Sweet, smoky South African rooibos tea blended with fruity Turkish Aleppo pepper adds a nice bite and reddish color to this very international snack.


  • 1-1/2 cups canola oil
  • 1 15-oz. can chickpeas, drained, rinsed, and patted dry
  • 1 large shallot, very thinly sliced and separated into rings (about 1 cup)
  • 1 Tbs. all-purpose flour
  • 2 tsp. very finely ground rooibos tea
  • 1 tsp. Aleppo pepper
  • Kosher salt

Nutritional Information

  • Calories (kcal) : 150
  • Fat Calories (kcal): 70
  • Fat (g): 8
  • Saturated Fat (g): 0.5
  • Polyunsaturated Fat (g): 2.5
  • Monounsaturated Fat (g): 4.5
  • Cholesterol (mg): 0
  • Sodium (mg): 250
  • Carbohydrates (g): 16
  • Fiber (g): 4
  • Protein (g): 5


  • Clip a deep-fry thermometer to a 4-quart heavy-duty saucepan, add the oil to the pan, and heat over medium-high heat to 350°F.
  • Add the chickpeas and cook until crispy and golden brown, 8 to 10 minutes.
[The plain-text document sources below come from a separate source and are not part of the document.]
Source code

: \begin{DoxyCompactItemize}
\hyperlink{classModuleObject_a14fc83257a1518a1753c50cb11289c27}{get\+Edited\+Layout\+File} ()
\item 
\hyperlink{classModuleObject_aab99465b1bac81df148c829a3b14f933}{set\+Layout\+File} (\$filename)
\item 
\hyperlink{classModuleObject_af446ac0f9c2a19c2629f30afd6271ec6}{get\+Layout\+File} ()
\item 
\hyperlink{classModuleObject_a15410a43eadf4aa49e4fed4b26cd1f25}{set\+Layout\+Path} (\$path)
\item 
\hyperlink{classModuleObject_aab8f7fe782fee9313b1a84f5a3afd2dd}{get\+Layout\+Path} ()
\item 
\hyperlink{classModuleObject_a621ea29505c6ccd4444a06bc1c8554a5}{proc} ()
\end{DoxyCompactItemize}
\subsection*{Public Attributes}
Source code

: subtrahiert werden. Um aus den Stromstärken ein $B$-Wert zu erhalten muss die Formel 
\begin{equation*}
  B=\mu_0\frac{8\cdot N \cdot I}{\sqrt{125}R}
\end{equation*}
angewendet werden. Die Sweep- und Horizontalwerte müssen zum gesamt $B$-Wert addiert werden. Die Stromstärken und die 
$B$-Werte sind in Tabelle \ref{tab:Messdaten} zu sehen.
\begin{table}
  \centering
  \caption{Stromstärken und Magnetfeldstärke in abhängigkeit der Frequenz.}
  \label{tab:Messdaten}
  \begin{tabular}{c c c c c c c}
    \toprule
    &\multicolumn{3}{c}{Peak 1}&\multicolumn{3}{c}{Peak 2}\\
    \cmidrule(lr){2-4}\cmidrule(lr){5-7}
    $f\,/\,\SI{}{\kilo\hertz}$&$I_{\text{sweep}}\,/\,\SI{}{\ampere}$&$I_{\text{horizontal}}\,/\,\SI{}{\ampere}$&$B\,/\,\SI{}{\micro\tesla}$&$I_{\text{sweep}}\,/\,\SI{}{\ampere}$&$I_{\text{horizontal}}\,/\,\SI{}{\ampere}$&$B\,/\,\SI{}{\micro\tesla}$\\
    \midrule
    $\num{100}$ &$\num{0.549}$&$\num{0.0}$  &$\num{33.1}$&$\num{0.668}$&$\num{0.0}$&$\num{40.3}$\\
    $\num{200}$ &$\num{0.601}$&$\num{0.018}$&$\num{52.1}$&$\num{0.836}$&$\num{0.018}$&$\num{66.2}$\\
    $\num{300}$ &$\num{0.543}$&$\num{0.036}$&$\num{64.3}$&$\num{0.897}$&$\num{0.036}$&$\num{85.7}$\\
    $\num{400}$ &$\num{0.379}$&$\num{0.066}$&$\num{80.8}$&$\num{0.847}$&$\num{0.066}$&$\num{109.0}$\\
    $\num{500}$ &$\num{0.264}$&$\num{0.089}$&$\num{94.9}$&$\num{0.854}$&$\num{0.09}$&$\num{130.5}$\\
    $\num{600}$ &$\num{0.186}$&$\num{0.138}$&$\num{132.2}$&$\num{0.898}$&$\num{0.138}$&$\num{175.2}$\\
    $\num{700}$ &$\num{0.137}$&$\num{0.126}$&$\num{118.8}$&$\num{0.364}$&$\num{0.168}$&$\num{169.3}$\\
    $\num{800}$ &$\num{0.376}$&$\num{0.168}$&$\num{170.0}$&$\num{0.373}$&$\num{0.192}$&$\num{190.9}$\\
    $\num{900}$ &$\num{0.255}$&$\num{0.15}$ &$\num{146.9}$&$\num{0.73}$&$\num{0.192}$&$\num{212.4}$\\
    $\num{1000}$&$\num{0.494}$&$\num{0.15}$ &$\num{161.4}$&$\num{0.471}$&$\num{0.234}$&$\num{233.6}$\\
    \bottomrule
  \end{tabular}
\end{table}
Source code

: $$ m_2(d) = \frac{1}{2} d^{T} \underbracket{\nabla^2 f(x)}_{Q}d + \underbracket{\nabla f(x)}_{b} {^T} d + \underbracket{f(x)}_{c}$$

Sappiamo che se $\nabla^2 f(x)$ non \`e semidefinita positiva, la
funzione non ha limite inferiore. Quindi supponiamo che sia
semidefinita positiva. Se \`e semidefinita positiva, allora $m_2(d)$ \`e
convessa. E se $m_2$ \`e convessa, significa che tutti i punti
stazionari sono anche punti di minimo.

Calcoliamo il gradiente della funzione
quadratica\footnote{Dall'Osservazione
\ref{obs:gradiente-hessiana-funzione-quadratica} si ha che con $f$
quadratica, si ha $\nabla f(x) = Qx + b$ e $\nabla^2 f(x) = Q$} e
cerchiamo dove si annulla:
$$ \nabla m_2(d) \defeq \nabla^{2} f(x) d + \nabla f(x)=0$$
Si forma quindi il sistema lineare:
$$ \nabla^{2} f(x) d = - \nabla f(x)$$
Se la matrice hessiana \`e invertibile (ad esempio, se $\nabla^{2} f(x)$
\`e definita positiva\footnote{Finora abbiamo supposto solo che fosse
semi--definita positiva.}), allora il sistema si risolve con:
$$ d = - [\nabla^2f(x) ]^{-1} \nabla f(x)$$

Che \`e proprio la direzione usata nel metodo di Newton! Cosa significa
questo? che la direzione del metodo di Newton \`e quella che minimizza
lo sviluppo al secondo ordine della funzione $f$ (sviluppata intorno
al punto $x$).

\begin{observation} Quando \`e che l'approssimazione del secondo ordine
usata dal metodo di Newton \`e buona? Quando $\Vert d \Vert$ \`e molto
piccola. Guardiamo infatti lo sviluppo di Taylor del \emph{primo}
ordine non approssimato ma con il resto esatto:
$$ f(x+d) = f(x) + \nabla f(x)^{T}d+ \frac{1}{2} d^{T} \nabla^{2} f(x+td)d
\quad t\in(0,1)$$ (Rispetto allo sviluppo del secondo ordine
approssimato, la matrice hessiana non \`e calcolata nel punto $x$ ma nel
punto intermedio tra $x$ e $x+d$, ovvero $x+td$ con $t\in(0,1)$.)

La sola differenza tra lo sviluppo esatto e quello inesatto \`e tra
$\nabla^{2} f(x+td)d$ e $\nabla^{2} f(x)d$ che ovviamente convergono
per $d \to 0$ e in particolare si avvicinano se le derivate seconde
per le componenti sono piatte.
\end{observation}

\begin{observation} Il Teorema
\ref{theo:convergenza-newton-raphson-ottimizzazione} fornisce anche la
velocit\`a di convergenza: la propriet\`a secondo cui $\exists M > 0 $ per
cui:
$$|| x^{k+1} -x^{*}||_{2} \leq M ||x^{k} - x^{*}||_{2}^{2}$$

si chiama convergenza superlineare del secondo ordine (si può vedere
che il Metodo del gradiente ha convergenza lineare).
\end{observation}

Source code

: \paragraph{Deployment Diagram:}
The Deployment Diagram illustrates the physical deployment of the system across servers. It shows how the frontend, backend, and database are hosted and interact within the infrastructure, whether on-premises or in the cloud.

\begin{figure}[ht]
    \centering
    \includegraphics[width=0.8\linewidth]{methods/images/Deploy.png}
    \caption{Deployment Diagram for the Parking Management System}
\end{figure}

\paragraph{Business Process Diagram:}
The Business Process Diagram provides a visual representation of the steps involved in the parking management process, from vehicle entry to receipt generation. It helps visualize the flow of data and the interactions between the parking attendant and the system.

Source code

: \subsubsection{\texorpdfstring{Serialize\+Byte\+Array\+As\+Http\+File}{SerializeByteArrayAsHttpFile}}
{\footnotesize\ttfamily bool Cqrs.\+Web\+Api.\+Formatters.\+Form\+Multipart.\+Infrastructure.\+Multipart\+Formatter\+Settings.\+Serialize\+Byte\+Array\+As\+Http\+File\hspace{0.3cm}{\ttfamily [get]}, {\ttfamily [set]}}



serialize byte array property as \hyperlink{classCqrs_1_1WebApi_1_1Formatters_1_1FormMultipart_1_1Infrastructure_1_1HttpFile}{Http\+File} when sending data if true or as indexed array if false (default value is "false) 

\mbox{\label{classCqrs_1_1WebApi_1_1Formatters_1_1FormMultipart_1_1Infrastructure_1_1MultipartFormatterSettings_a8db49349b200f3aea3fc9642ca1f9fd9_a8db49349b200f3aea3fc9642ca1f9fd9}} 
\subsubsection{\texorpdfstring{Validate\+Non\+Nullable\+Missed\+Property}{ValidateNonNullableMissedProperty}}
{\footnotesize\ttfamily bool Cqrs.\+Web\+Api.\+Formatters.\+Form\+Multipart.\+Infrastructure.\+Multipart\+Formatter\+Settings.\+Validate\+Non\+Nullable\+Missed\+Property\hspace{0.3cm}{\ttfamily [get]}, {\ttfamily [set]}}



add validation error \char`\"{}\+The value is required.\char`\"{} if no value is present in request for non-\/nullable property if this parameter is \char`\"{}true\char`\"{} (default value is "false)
The chickpeas may spatter and pop up, so use a spatter guard to prevent them from popping out of the pan.
  • Transfer the chickpeas with a slotted spoon to a paper-towel-lined bowl. Shimmy the paper towels back and forth to draw off as much oil as possible.
  • Return the oil to 350°F. In a small bowl, toss the shallot with the flour. Add the shallot and cook until golden, about 2 minutes. Remove with a slotted spoon to a paper-towel-lined plate to drain.
  • Remove the paper towels from the chickpea bowl and add the shallots, rooibos, Aleppo pepper, and salt to taste. Toss well and serve.